A major international study has found a tripling of ice loss in Antarctica over the past five years.
The rate of ice melting into the oceans is increasing at an alarming rate, according to a group of 84 scientists taken from 44 international organisations.
The scientists found that before 2012 ice was being lost at a steady rate of 76 billion tonnes, which contributed 0.2 mm to the rise in sea levels.
Since 2012, this has grown to 0.6mm representing an annual loss of 219 billion tonnes.
The international team, led by NASA, the University of Leeds and the European Space Agency, combined 24 satellite surveys between 1992 and 2017. They looked at the change in volume, flow and gravitational attraction across the entire Antarctic Ice Sheet.
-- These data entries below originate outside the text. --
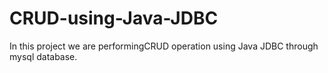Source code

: # CRUD-using-Java-JDBC
In this project we are performingCRUD operation using Java JDBC through mysql database.
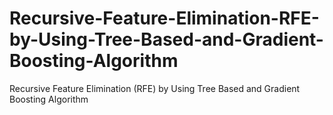 # Recursive-Feature-Elimination-RFE-by-Using-Tree-Based-and-Gradient-Boosting-Algorithm
Recursive Feature Elimination (RFE) by Using Tree Based and Gradient Boosting Algorithm
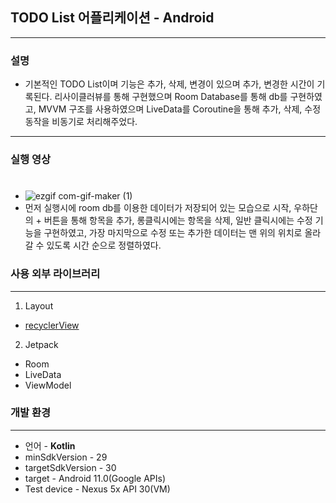 ## TODO List 어플리케이션 - Android
---
### **설명**
* 기본적인 TODO List이며 기능은 추가, 삭제, 변경이 있으며 추가, 변경한 시간이 기록된다.
  리사이클러뷰를 통해 구현했으며 Room Database를 통해 db를 구현하였고, MVVM 구조를 사용하였으며 LiveData를 Coroutine을 통해 추가, 삭제, 수정동작을 비동기로 처리해주었다. 
---
### **실행 영상**  
#
  - ![ezgif com-gif-maker (1)](https://user-images.githubusercontent.com/67602108/117580143-789cfc00-b131-11eb-8a5f-7800f619679e.gif)
  - 먼저 실행시에 room db를 이용한 데이터가 저장되어 있는 모습으로 시작, 우하단의      + 버튼을 통해 항목을 추가, 롱클릭시에는 항목을 삭제, 일반 클릭시에는 수정 기능을 구현하였고, 가장 마지막으로 수정 또는 추가한 데이터는 맨 위의 위치로 올라갈 수 있도록 시간 순으로 정렬하였다.

### **사용 외부 라이브러리**
---
1. Layout
- [recyclerView]("https://developer.android.com/guide/topics/ui/layout/recyclerview")
2. Jetpack
- Room
- LiveData
- ViewModel

### **개발 환경**
---
- 언어 - **Kotlin**
- minSdkVersion - 29
- targetSdkVersion - 30
- target - Android 11.0(Google APIs) 
- Test device - Nexus 5x API 30(VM)
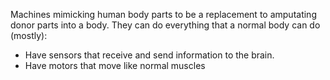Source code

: Machines mimicking human body parts to be a replacement to amputating donor parts into a body. They can do everything that a normal body can do (mostly):

 - Have sensors that receive and send information to the brain.
 - Have motors that move like normal muscles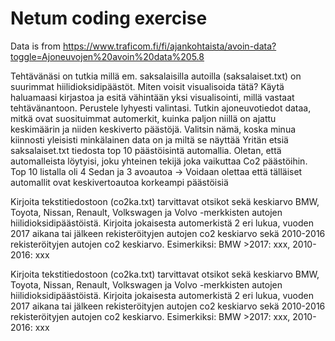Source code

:# Netum coding exercise

Data is from https://www.traficom.fi/fi/ajankohtaista/avoin-data?toggle=Ajoneuvojen%20avoin%20data%205.8

Tehtävänäsi on tutkia millä em. saksalaisilla autoilla (saksalaiset.txt) on suurimmat
hiilidioksidipäästöt. Miten voisit visualisoida tätä? Käytä haluamaasi kirjastoa ja esitä
vähintään yksi visualisointi, millä vastaat tehtävänantoon. Perustele lyhyesti valintasi.
Tutkin ajoneuvotiedot dataa, mitkä ovat suosituimmat automerkit, kuinka paljon niillä on ajattu keskimäärin ja niiden keskiverto päästöjä. 
Valitsin nämä, koska minua kiinnosti yleisisti minkälainen data on ja miltä se näyttää
Yritän etsiä saksalaiset.txt tiedosta top 10 päästöisintä automallia. Oletan, että automalleista löytyisi,
joku yhteinen tekijä joka vaikuttaa Co2 päästöihin.
Top 10 listalla oli 4 Sedan ja 3 avoautoa -> Voidaan olettaa että tälläiset automallit ovat keskivertoautoa korkeampi päästöisiä

Kirjoita tekstitiedostoon (co2ka.txt) tarvittavat otsikot sekä keskiarvo BMW, Toyota, Nissan,
Renault, Volkswagen ja Volvo -merkkisten autojen hiilidioksidipäästöistä. Kirjoita jokaisesta
automerkistä 2 eri lukua, vuoden 2017 aikana tai jälkeen rekisteröityjen autojen co2
keskiarvo sekä 2010-2016 rekisteröityjen autojen co2 keskiarvo.
Esimerkiksi: BMW >2017: xxx, 2010-2016: xxx

Kirjoita tekstitiedostoon (co2ka.txt) tarvittavat otsikot sekä keskiarvo BMW, Toyota, Nissan,
Renault, Volkswagen ja Volvo -merkkisten autojen hiilidioksidipäästöistä. Kirjoita jokaisesta
automerkistä 2 eri lukua, vuoden 2017 aikana tai jälkeen rekisteröityjen autojen co2
keskiarvo sekä 2010-2016 rekisteröityjen autojen co2 keskiarvo.
Esimerkiksi: BMW >2017: xxx, 2010-2016: xxx
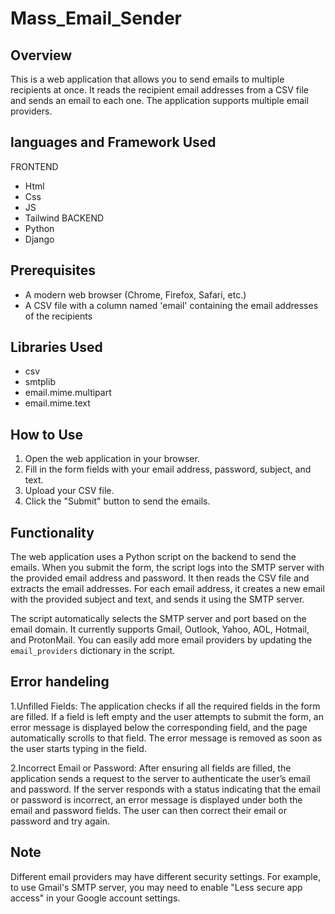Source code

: # Mass_Email_Sender
## Overview
This is a web application that allows you to send emails to multiple recipients at once. It reads the recipient email addresses from a CSV file and sends an email to each one. The application supports multiple email providers.

## languages and Framework Used 
 FRONTEND
 - Html
 - Css
 - JS
 - Tailwind
 BACKEND
 - Python
 - Django

## Prerequisites
- A modern web browser (Chrome, Firefox, Safari, etc.)
- A CSV file with a column named 'email' containing the email addresses of the recipients

## Libraries Used
- csv
- smtplib
- email.mime.multipart
- email.mime.text

## How to Use
1. Open the web application in your browser.
2. Fill in the form fields with your email address, password, subject, and text.
3. Upload your CSV file.
4. Click the "Submit" button to send the emails.

## Functionality
The web application uses a Python script on the backend to send the emails. When you submit the form, the script logs into the SMTP server with the provided email address and password. It then reads the CSV file and extracts the email addresses. For each email address, it creates a new email with the provided subject and text, and sends it using the SMTP server.

The script automatically selects the SMTP server and port based on the email domain. It currently supports Gmail, Outlook, Yahoo, AOL, Hotmail, and ProtonMail. You can easily add more email providers by updating the `email_providers` dictionary in the script.

## Error handeling
1.Unfilled Fields: The application checks if all the required fields in the form are filled. If a field is left empty and the user attempts to submit the form, an error message is displayed below the corresponding field, and the page automatically scrolls to that field. The error message is removed as soon as the user starts typing in the field.

2.Incorrect Email or Password: After ensuring all fields are filled, the application sends a request to the server to authenticate the user’s email and password. If the server responds with a status indicating that the email or password is incorrect, an error message is displayed under both the email and password fields. The user can then correct their email or password and try again.

## Note
Different email providers may have different security settings. For example, to use Gmail's SMTP server, you may need to enable "Less secure app access" in your Google account settings.

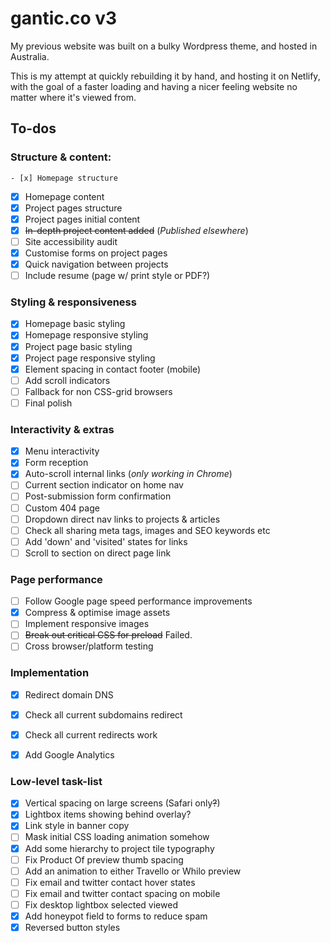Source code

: # gantic.co v3

My previous website was built on a bulky Wordpress theme, and hosted in Australia.

This is my attempt at quickly rebuilding it by hand, and hosting it on Netlify, with the goal of a faster loading and having a nicer feeling website no matter where it's viewed from.

## To-dos
### Structure & content:
	- [x] Homepage structure
  - [x] Homepage content
  - [x] Project pages structure
  - [x] Project pages initial content
  - [x] ~~In-depth project content added~~ (*Published elsewhere*)
  - [ ] Site accessibility audit
  - [x] Customise forms on project pages
  - [x] Quick navigation between projects
  - [ ] Include resume (page w/ print style or PDF?)

### Styling & responsiveness
  - [x] Homepage basic styling
  - [x] Homepage responsive styling
  - [x] Project page basic styling
  - [x] Project page responsive styling
  - [x] Element spacing in contact footer (mobile)
  - [ ] Add scroll indicators
  - [ ] Fallback for non CSS-grid browsers
  - [ ] Final polish

### Interactivity & extras
  - [x] Menu interactivity
  - [x] Form reception
  - [x] Auto-scroll internal links (*only working in Chrome*)
  - [ ] Current section indicator on home nav
  - [ ] Post-submission form confirmation
  - [ ] Custom 404 page
  - [ ] Dropdown direct nav links to projects & articles
  - [ ] Check all sharing meta tags, images and SEO keywords etc
  - [ ] Add 'down' and 'visited' states for links
  - [ ] Scroll to section on direct page link

### Page performance
  - [ ] Follow Google page speed performance improvements
  - [x] Compress & optimise image assets
  - [ ] Implement responsive images
  - [ ] ~~Break out critical CSS for preload~~ Failed.
  - [ ] Cross browser/platform testing

### Implementation
  - [x] Redirect domain DNS
  - [x] Check all current subdomains redirect
  - [x] Check all current redirects work
  - [x] Add Google Analytics


### Low-level task-list
 - [x] Vertical spacing on large screens (Safari only~~?~~)
 - [x] Lightbox items showing behind overlay?
 - [x] Link style in banner copy
 - [ ] Mask initial CSS loading animation somehow
 - [x] Add some hierarchy to project tile typography
 - [ ] Fix Product Of preview thumb spacing
 - [ ] Add an animation to either Travello or Whilo preview
 - [ ] Fix email and twitter contact hover states
 - [ ] Fix email and twitter contact spacing on mobile
 - [ ] Fix desktop lightbox selected viewed
 - [x] Add honeypot field to forms to reduce spam
 - [x] Reversed button styles

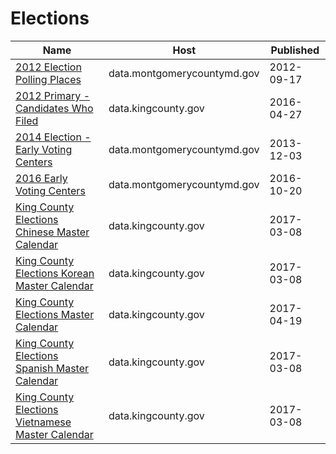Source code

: # Elections

Name | Host | Published
---- | ---- | ---------
[2012 Election Polling Places](../datasets/3b5m-syzr.md) | data.montgomerycountymd.gov | 2012-09-17
[2012 Primary - Candidates Who Filed](../datasets/e4bv-d24r.md) | data.kingcounty.gov | 2016-04-27
[2014 Election - Early Voting Centers](../datasets/2bng-h6xm.md) | data.montgomerycountymd.gov | 2013-12-03
[2016 Early Voting Centers](../datasets/hr8w-judx.md) | data.montgomerycountymd.gov | 2016-10-20
[King County Elections Chinese Master Calendar](../datasets/kw8e-ra5v.md) | data.kingcounty.gov | 2017-03-08
[King County Elections Korean Master Calendar](../datasets/urb2-daph.md) | data.kingcounty.gov | 2017-03-08
[King County Elections Master Calendar](../datasets/wkud-5sdw.md) | data.kingcounty.gov | 2017-04-19
[King County Elections Spanish Master Calendar](../datasets/gfa5-c6hg.md) | data.kingcounty.gov | 2017-03-08
[King County Elections Vietnamese Master Calendar](../datasets/yhm4-4y8s.md) | data.kingcounty.gov | 2017-03-08

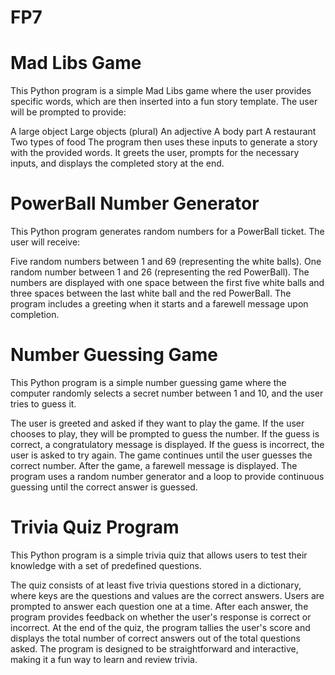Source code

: # FP7

# Mad Libs Game
This Python program is a simple Mad Libs game where the user provides specific words, which are then inserted into a fun story template. The user will be prompted to provide:

A large object
Large objects (plural)
An adjective
A body part
A restaurant
Two types of food
The program then uses these inputs to generate a story with the provided words. It greets the user, prompts for the necessary inputs, and displays the completed story at the end.


# PowerBall Number Generator
This Python program generates random numbers for a PowerBall ticket. The user will receive:

Five random numbers between 1 and 69 (representing the white balls).
One random number between 1 and 26 (representing the red PowerBall).
The numbers are displayed with one space between the first five white balls and three spaces between the last white ball and the red PowerBall. The program includes a greeting when it starts and a farewell message upon completion.

# Number Guessing Game 
This Python program is a simple number guessing game where the computer randomly selects a secret number between 1 and 10, and the user tries to guess it.

The user is greeted and asked if they want to play the game.
If the user chooses to play, they will be prompted to guess the number.
If the guess is correct, a congratulatory message is displayed.
If the guess is incorrect, the user is asked to try again.
The game continues until the user guesses the correct number.
After the game, a farewell message is displayed.
The program uses a random number generator and a loop to provide continuous guessing until the correct answer is guessed.

# Trivia Quiz Program
This Python program is a simple trivia quiz that allows users to test their knowledge with a set of predefined questions.

The quiz consists of at least five trivia questions stored in a dictionary, where keys are the questions and values are the correct answers.
Users are prompted to answer each question one at a time.
After each answer, the program provides feedback on whether the user's response is correct or incorrect.
At the end of the quiz, the program tallies the user's score and displays the total number of correct answers out of the total questions asked.
The program is designed to be straightforward and interactive, making it a fun way to learn and review trivia.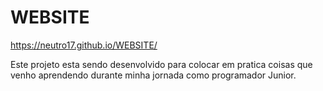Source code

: # WEBSITE

https://neutro17.github.io/WEBSITE/

Este projeto esta sendo desenvolvido para colocar em pratica coisas que venho aprendendo durante minha jornada como programador Junior.
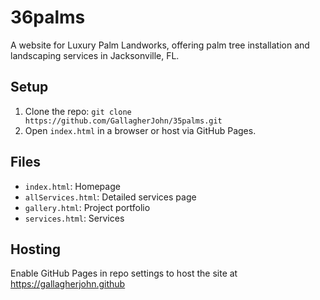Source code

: # 36palms
A website for Luxury Palm Landworks, offering palm tree installation and landscaping services in Jacksonville, FL.

## Setup
1. Clone the repo: `git clone https://github.com/GallagherJohn/35palms.git`
2. Open `index.html` in a browser or host via GitHub Pages.

## Files
- `index.html`: Homepage
- `allServices.html`: Detailed services page
- `gallery.html`: Project portfolio
- `services.html`: Services

## Hosting
Enable GitHub Pages in repo settings to host the site at https://gallagherjohn.github
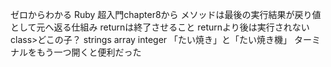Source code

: ゼロからわかる Ruby 超入門chapter8から
メソッドは最後の実行結果が戻り値として元へ返る仕組み
returnは終了させること
returnより後は実行されない
class>どこの子？
strings array integer
「たい焼き」と「たい焼き機」
ターミナルをもう一つ開くと便利だった

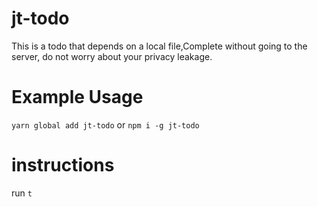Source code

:# jt-todo
This is a todo that depends on a local file,Complete without going to the server, do not worry about your privacy leakage.

# Example Usage
`yarn global add jt-todo`
or
`npm i -g jt-todo`

# instructions
run `t`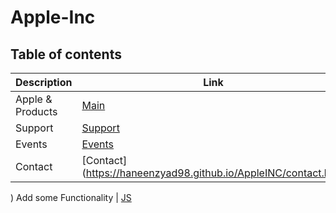 # Apple-Inc 

## Table of contents 

Description|Link
-----| -------
Apple & Products |[Main](https://mhn998.github.io/Apple-Inc-/Index.html)
Support | [Support](https://qusaiqishta.github.io/appleInc/support.html)
Events | [Events](https://shokreabozahra.github.io/AppleInc/event.html)
Contact | [Contact](https://haneenzyad98.github.io/AppleINC/contact.html
)
Add some Functionality | [JS](app.js)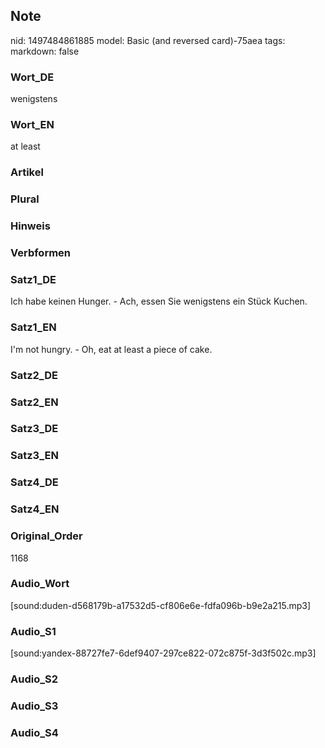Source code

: ## Note
nid: 1497484861885
model: Basic (and reversed card)-75aea
tags: 
markdown: false

### Wort_DE
wenigstens

### Wort_EN
at least

### Artikel


### Plural


### Hinweis


### Verbformen


### Satz1_DE
Ich habe keinen Hunger. - Ach, essen Sie wenigstens ein Stück Kuchen.

### Satz1_EN
I'm not hungry. - Oh, eat at least a piece of cake.

### Satz2_DE


### Satz2_EN


### Satz3_DE


### Satz3_EN


### Satz4_DE


### Satz4_EN


### Original_Order
1168

### Audio_Wort
[sound:duden-d568179b-a17532d5-cf806e6e-fdfa096b-b9e2a215.mp3]

### Audio_S1
[sound:yandex-88727fe7-6def9407-297ce822-072c875f-3d3f502c.mp3]

### Audio_S2


### Audio_S3


### Audio_S4

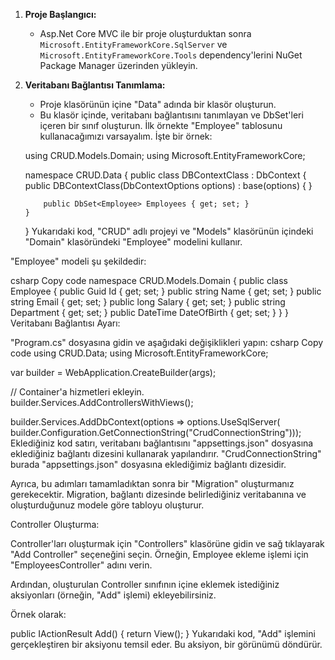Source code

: 1. **Proje Başlangıcı:**
   - Asp.Net Core MVC ile bir proje oluşturduktan sonra `Microsoft.EntityFrameworkCore.SqlServer` ve `Microsoft.EntityFrameworkCore.Tools` dependency'lerini NuGet Package Manager üzerinden yükleyin.

2. **Veritabanı Bağlantısı Tanımlama:**
   - Proje klasörünün içine "Data" adında bir klasör oluşturun.
   - Bu klasör içinde, veritabanı bağlantısını tanımlayan ve DbSet'leri içeren bir sınıf oluşturun. İlk örnekte "Employee" tablosunu kullanacağımızı varsayalım. İşte bir örnek:

   using CRUD.Models.Domain;
   using Microsoft.EntityFrameworkCore;

   namespace CRUD.Data
   {
       public class DBContextClass : DbContext
       {
           public DBContextClass(DbContextOptions options) : base(options)
           {
           }

           public DbSet<Employee> Employees { get; set; }
       }
   }
Yukarıdaki kod, "CRUD" adlı projeyi ve "Models" klasörünün içindeki "Domain" klasöründeki "Employee" modelini kullanır.

"Employee" modeli şu şekildedir:

csharp
Copy code
namespace CRUD.Models.Domain
{
    public class Employee
    {
        public Guid Id { get; set; }
        public string Name { get; set; }
        public string Email { get; set; }
        public long Salary { get; set; }
        public string Department { get; set; }
        public DateTime DateOfBirth { get; set; }
    }
}
Veritabanı Bağlantısı Ayarı:

"Program.cs" dosyasına gidin ve aşağıdaki değişiklikleri yapın:
csharp
Copy code
using CRUD.Data;
using Microsoft.EntityFrameworkCore;

var builder = WebApplication.CreateBuilder(args);

// Container'a hizmetleri ekleyin.
builder.Services.AddControllersWithViews();

builder.Services.AddDbContext<DBContextClass>(options => options.UseSqlServer(
    builder.Configuration.GetConnectionString("CrudConnectionString")));
Eklediğiniz kod satırı, veritabanı bağlantısını "appsettings.json" dosyasına eklediğiniz bağlantı dizesini kullanarak yapılandırır. "CrudConnectionString" burada "appsettings.json" dosyasına eklediğimiz bağlantı dizesidir.

Ayrıca, bu adımları tamamladıktan sonra bir "Migration" oluşturmanız gerekecektir. Migration, bağlantı dizesinde belirlediğiniz veritabanına ve oluşturduğunuz modele göre tabloyu oluşturur.

Controller Oluşturma:

Controller'ları oluşturmak için "Controllers" klasörüne gidin ve sağ tıklayarak "Add Controller" seçeneğini seçin. Örneğin, Employee ekleme işlemi için "EmployeesController" adını verin.

Ardından, oluşturulan Controller sınıfının içine eklemek istediğiniz aksiyonları (örneğin, "Add" işlemi) ekleyebilirsiniz.

Örnek olarak:

public IActionResult Add()
{
    return View();
}
Yukarıdaki kod, "Add" işlemini gerçekleştiren bir aksiyonu temsil eder. Bu aksiyon, bir görünümü döndürür.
This huge 5.4 million square mile continent is roughly twice the size of Australia, and holds enough water to lift global sea levels by 58 metres.
Professor Andrew Shepherd at Leeds University said: “According to our analysis, there has been a step increase in ice losses from Antarctica during the past decade, and the continent is causing sea levels to rise faster today than at any time in the past 25 years. This has to be a concern for the governments we trust to protect our coastal cities and communities.”
“We have long suspected that changes in Earth’s climate will affect the polar ice sheets. Thanks to the satellites our space agencies have launched, we can now track their ice losses and global sea level contribution with confidence,” he added.
The new satellite measurements are now able to document glacier changes at higher levels of precision than ever before. This has allowed the scientists to provide one of the most complete pictures of how the continent is changing and contributing to the worldwide rises in sea level.
Dr Erik Ivins at NASA’s Jet Propulsion Laboratory, who co-led the study, commented: “The added duration of the observing period, the larger pool of participants, various refinements in our observing capability and an improved ability to assess both inherent and interpretive uncertainties, each contribute to making this the most robust study of ice mass balance of Antarctica to date.”